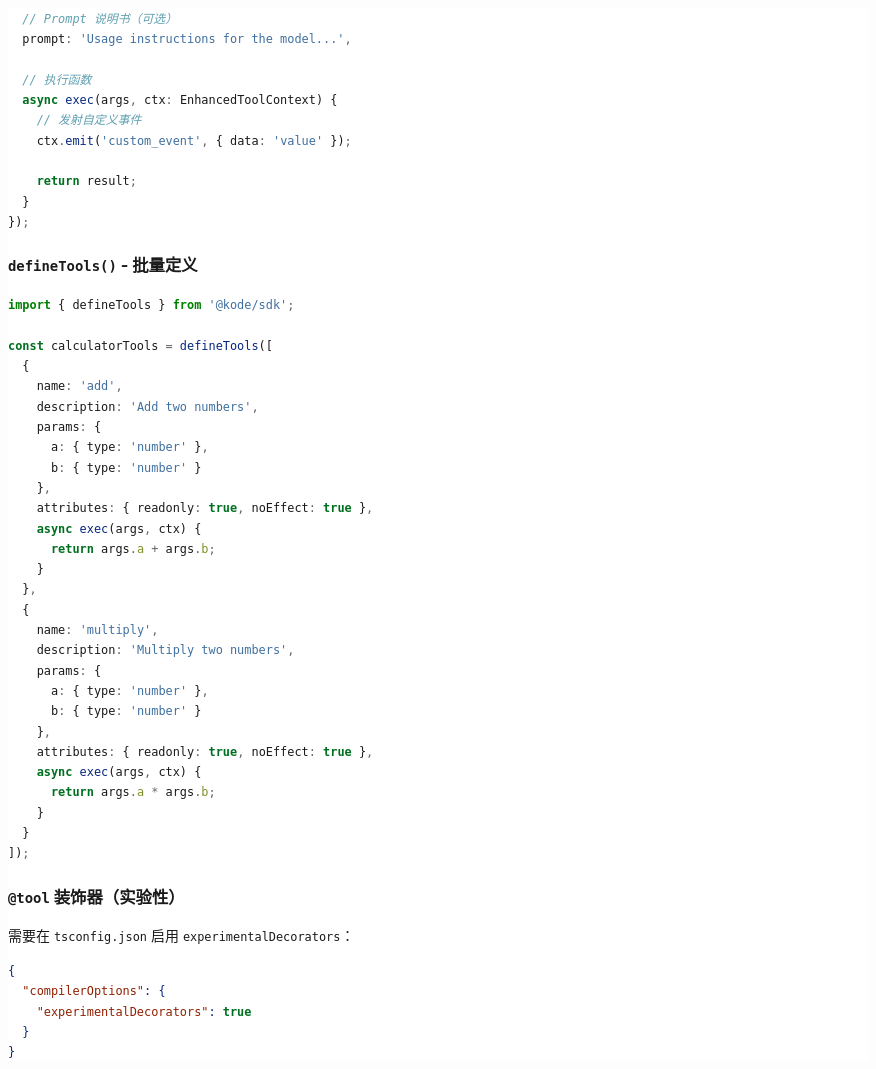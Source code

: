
 ```typescript
  // Prompt 说明书（可选）
  prompt: 'Usage instructions for the model...',

  // 执行函数
  async exec(args, ctx: EnhancedToolContext) {
    // 发射自定义事件
    ctx.emit('custom_event', { data: 'value' });

    return result;
  }
});
```

### `defineTools()` - 批量定义

```typescript
import { defineTools } from '@kode/sdk';

const calculatorTools = defineTools([
  {
    name: 'add',
    description: 'Add two numbers',
    params: {
      a: { type: 'number' },
      b: { type: 'number' }
    },
    attributes: { readonly: true, noEffect: true },
    async exec(args, ctx) {
      return args.a + args.b;
    }
  },
  {
    name: 'multiply',
    description: 'Multiply two numbers',
    params: {
      a: { type: 'number' },
      b: { type: 'number' }
    },
    attributes: { readonly: true, noEffect: true },
    async exec(args, ctx) {
      return args.a * args.b;
    }
  }
]);
```

### `@tool` 装饰器（实验性）

需要在 `tsconfig.json` 启用 `experimentalDecorators`：

```json
{
  "compilerOptions": {
    "experimentalDecorators": true
  }
}
```
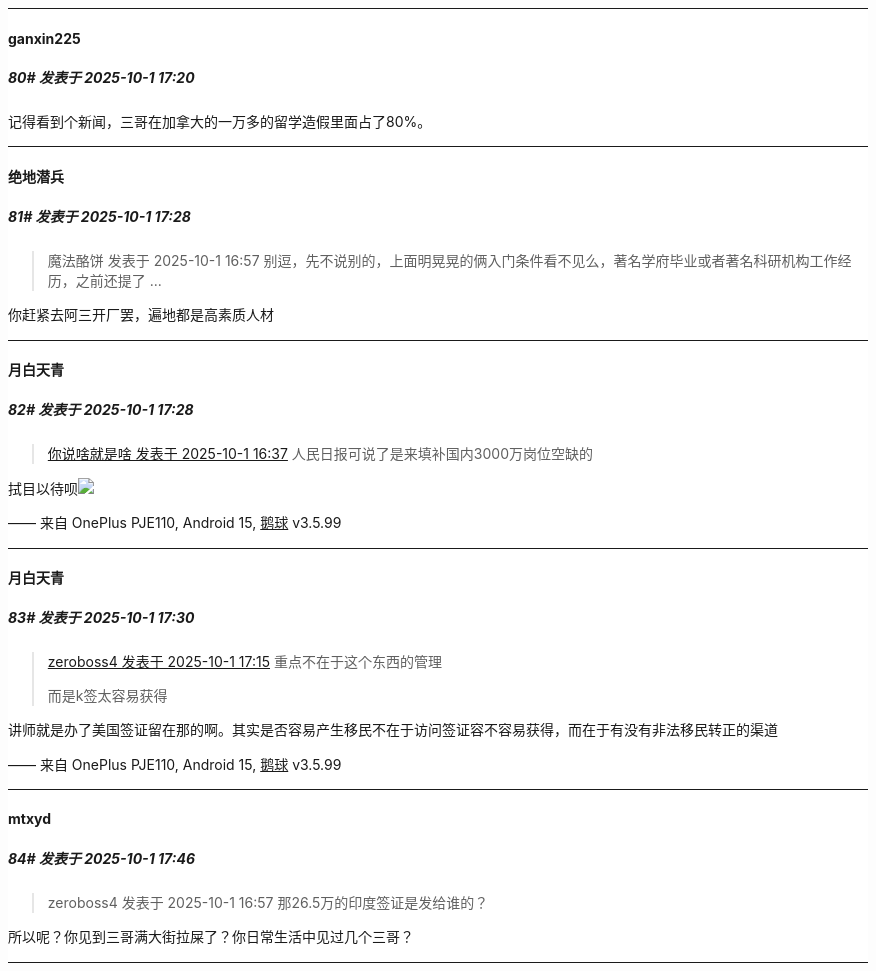 *****

####  ganxin225  
##### 80#       发表于 2025-10-1 17:20

记得看到个新闻，三哥在加拿大的一万多的留学造假里面占了80%。


*****

####  绝地潜兵  
##### 81#       发表于 2025-10-1 17:28

<blockquote>魔法酪饼 发表于 2025-10-1 16:57
别逗，先不说别的，上面明晃晃的俩入门条件看不见么，著名学府毕业或者著名科研机构工作经历，之前还提了 ...</blockquote>
你赶紧去阿三开厂罢，遍地都是高素质人材

*****

####  月白天青  
##### 82#       发表于 2025-10-1 17:28

<blockquote><a href="httphttps://stage1st.com/2b/forum.php?mod=redirect&amp;goto=findpost&amp;pid=68516363&amp;ptid=2263436" target="_blank">你说啥就是啥 发表于 2025-10-1 16:37</a>
人民日报可说了是来填补国内3000万岗位空缺的</blockquote>
拭目以待呗<img src="https://static.stage1st.com/image/smiley/face2017/047.png" referrerpolicy="no-referrer">

—— 来自 OnePlus PJE110, Android 15, [鹅球](https://www.pgyer.com/GcUxKd4w) v3.5.99

*****

####  月白天青  
##### 83#       发表于 2025-10-1 17:30

<blockquote><a href="httphttps://stage1st.com/2b/forum.php?mod=redirect&amp;goto=findpost&amp;pid=68516507&amp;ptid=2263436" target="_blank">zeroboss4 发表于 2025-10-1 17:15</a>
重点不在于这个东西的管理

而是k签太容易获得 </blockquote>
讲师就是办了美国签证留在那的啊。其实是否容易产生移民不在于访问签证容不容易获得，而在于有没有非法移民转正的渠道

—— 来自 OnePlus PJE110, Android 15, [鹅球](https://www.pgyer.com/GcUxKd4w) v3.5.99


*****

####  mtxyd  
##### 84#       发表于 2025-10-1 17:46

<blockquote>zeroboss4 发表于 2025-10-1 16:57
那26.5万的印度签证是发给谁的？</blockquote>
所以呢？你见到三哥满大街拉屎了？你日常生活中见过几个三哥？


*****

== Work request ==
When you copy the records above, keep every word exact but leave out the pictures.

== Problem solution ==
Source code

:
 ```typescript
  // Prompt 说明书（可选）
  prompt: 'Usage instructions for the model...',

  // 执行函数
  async exec(args, ctx: EnhancedToolContext) {
    // 发射自定义事件
    ctx.emit('custom_event', { data: 'value' });

    return result;
  }
});
```

### `defineTools()` - 批量定义

```typescript
import { defineTools } from '@kode/sdk';

const calculatorTools = defineTools([
  {
    name: 'add',
    description: 'Add two numbers',
    params: {
      a: { type: 'number' },
      b: { type: 'number' }
    },
    attributes: { readonly: true, noEffect: true },
    async exec(args, ctx) {
      return args.a + args.b;
    }
  },
  {
    name: 'multiply',
    description: 'Multiply two numbers',
    params: {
      a: { type: 'number' },
      b: { type: 'number' }
    },
    attributes: { readonly: true, noEffect: true },
    async exec(args, ctx) {
      return args.a * args.b;
    }
  }
]);
```

### `@tool` 装饰器（实验性）

需要在 `tsconfig.json` 启用 `experimentalDecorators`：

```json
{
  "compilerOptions": {
    "experimentalDecorators": true
  }
}
```
 *****

####  ganxin225  
##### 80#       发表于 2025-10-1 17:20

记得看到个新闻，三哥在加拿大的一万多的留学造假里面占了80%。


*****

####  绝地潜兵  
##### 81#       发表于 2025-10-1 17:28

<blockquote>魔法酪饼 发表于 2025-10-1 16:57
别逗，先不说别的，上面明晃晃的俩入门条件看不见么，著名学府毕业或者著名科研机构工作经历，之前还提了 ...</blockquote>
你赶紧去阿三开厂罢，遍地都是高素质人材

*****

####  月白天青  
##### 82#       发表于 2025-10-1 17:28

<blockquote><a href="httphttps://stage1st.com/2b/forum.php?mod=redirect&amp;goto=findpost&amp;pid=68516363&amp;ptid=2263436" target="_blank">你说啥就是啥 发表于 2025-10-1 16:37</a>
人民日报可说了是来填补国内3000万岗位空缺的</blockquote>
拭目以待呗<img src="https://static.stage1st.com/image/smiley/face2017/047.png" referrerpolicy="no-referrer">

—— 来自 OnePlus PJE110, Android 15, [鹅球](https://www.pgyer.com/GcUxKd4w) v3.5.99

*****

####  月白天青  
##### 83#       发表于 2025-10-1 17:30

<blockquote><a href="httphttps://stage1st.com/2b/forum.php?mod=redirect&amp;goto=findpost&amp;pid=68516507&amp;ptid=2263436" target="_blank">zeroboss4 发表于 2025-10-1 17:15</a>
重点不在于这个东西的管理

而是k签太容易获得 </blockquote>
讲师就是办了美国签证留在那的啊。其实是否容易产生移民不在于访问签证容不容易获得，而在于有没有非法移民转正的渠道

—— 来自 OnePlus PJE110, Android 15, [鹅球](https://www.pgyer.com/GcUxKd4w) v3.5.99


*****

####  mtxyd  
##### 84#       发表于 2025-10-1 17:46

<blockquote>zeroboss4 发表于 2025-10-1 16:57
那26.5万的印度签证是发给谁的？</blockquote>
所以呢？你见到三哥满大街拉屎了？你日常生活中见过几个三哥？


*****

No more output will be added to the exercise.